Wednesday, March 21, 2012

dananaNAAnana

Whoo boy physiology is insane. What can I say? No can do no moah...for five minutes.

Dinesh my lab mentor leaves for India on Friday so I have to take over caring for the mouse colony (colony, as if they are some offshoot of the great mouse empire) earlier than I would've thought. Or wished, really, since it's all very confusing mendelian genetics and backcrossing and crossbreeding and genotyping. Choosing how to maintain a mouse colony with the least number of cages while not necessarily knowing what genotypes the mice are is like one of those optimization calc problems, minus the calculus. I don't envy being the one to start a colony. In fact, being a post-doc appears to be incredibly time-consuming and brain space consuming-- Dinesh was telling me how he hasn't seen full daylight in the past four days or so and wasn't aware the trees had budded. 

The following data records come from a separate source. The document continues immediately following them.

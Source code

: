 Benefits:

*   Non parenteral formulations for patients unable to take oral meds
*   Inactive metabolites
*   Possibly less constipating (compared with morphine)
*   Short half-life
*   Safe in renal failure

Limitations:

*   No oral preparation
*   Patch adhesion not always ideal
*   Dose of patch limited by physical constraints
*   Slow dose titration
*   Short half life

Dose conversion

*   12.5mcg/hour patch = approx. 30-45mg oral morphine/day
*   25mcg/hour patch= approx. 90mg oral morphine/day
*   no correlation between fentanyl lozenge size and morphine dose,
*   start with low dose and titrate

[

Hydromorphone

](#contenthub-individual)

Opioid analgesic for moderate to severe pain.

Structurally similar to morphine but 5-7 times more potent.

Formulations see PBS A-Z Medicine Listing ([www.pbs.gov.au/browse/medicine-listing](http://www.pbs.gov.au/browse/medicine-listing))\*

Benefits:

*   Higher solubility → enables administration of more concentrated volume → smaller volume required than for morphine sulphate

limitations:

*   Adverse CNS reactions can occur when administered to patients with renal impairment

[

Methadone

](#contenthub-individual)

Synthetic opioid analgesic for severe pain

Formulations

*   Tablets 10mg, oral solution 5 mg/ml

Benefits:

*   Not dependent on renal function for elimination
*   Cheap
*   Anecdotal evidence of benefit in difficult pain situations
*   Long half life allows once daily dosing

Speaking of which! I biked past allen centennial gardens to get to soil sci this morning and saw that the magnolia tree by Kronshage was in full bloom! The tulips by the gardens have not only budded but are similarly blooming. All along lakeshore the trees are unfurling green tips which are fast turning into pre-leaves. While this is all very beautiful and life-affirming, it has given me the most godawful allergies I would like to say that are known to mankind. They only briefly abated in our lab room deep beneath MSC. Curses upon you, pollen!! For turning me into what seems like a plague vehicle! Or more accurately, curses upon you, overactive mast cells. Also, it is worrisome because these flowers/plants should not be at this stage of their life in March, on the day after the first day of spring. This whole month has been an exercise in what is wonderful to experience (80 degrees) but disturbing in what it implies about our climate and ecosystem. The lakewater is really low this year. I think it's due to the sparse snowfall we had, so we didn't get a lot of meltwater in the spring. That's pretty worrisome. Also the fact that we had warm temperatures which melted the snow away but didn't necessarily melt the frozen water held in the soil at that time is worrisome as well, since it means that we might not have recharged our water reservoir in the soil. 

After studying with Athavi and Emily for four hours in Grainger I accepted that I needed to take a break or my brain would expel information out of both ears like a physiological teakettle. I took my dinner to the lake and sat on the steps there. It was pretty much fully dark out by then. Side note: I'm gaining an alarming fondness for ducks. I used to think they were so common just like squirrels. But now I fixate on them when I'm by the lake and observe things such as how they list to one side when they stand on one foot, or how their feet must be paddling very fast to move them quickly across the water, how they sometimes do this weird head-bobbing thing from side to side that looks quite deliberate...yeah. See. It may just be because they lend themselves to observation well, being the only animals on the lake most of the time and often the only animals we people can observe continuously without them running away. I saw the muskrat very close again tonight. Hello Grandmother Muskrat. 

I think it would be cool to have a kind of teach-for-your-friends thing, where you have a group of people get together and teach each other stuff you learn in class, or life, or what have you. When I notice all the random things I've learned, like micropore recharge, I wonder what things other people have learned in class. Stuff like that doesn't really come up in day to day conversation, and so we never really know what others know. Everyone is such a wealth of information, I just wish we could access it. Instead of a book club, an ideas club, or a discussion club...Ben Fox would join. That's such a fantastic name. Ben Wolf! In my imaginary world, Ben Fox and Ben Wolf would meet each other and Chris Han and Crystal Han would get married. And there would be trees that grew cereal and libraries would have all the books in the world.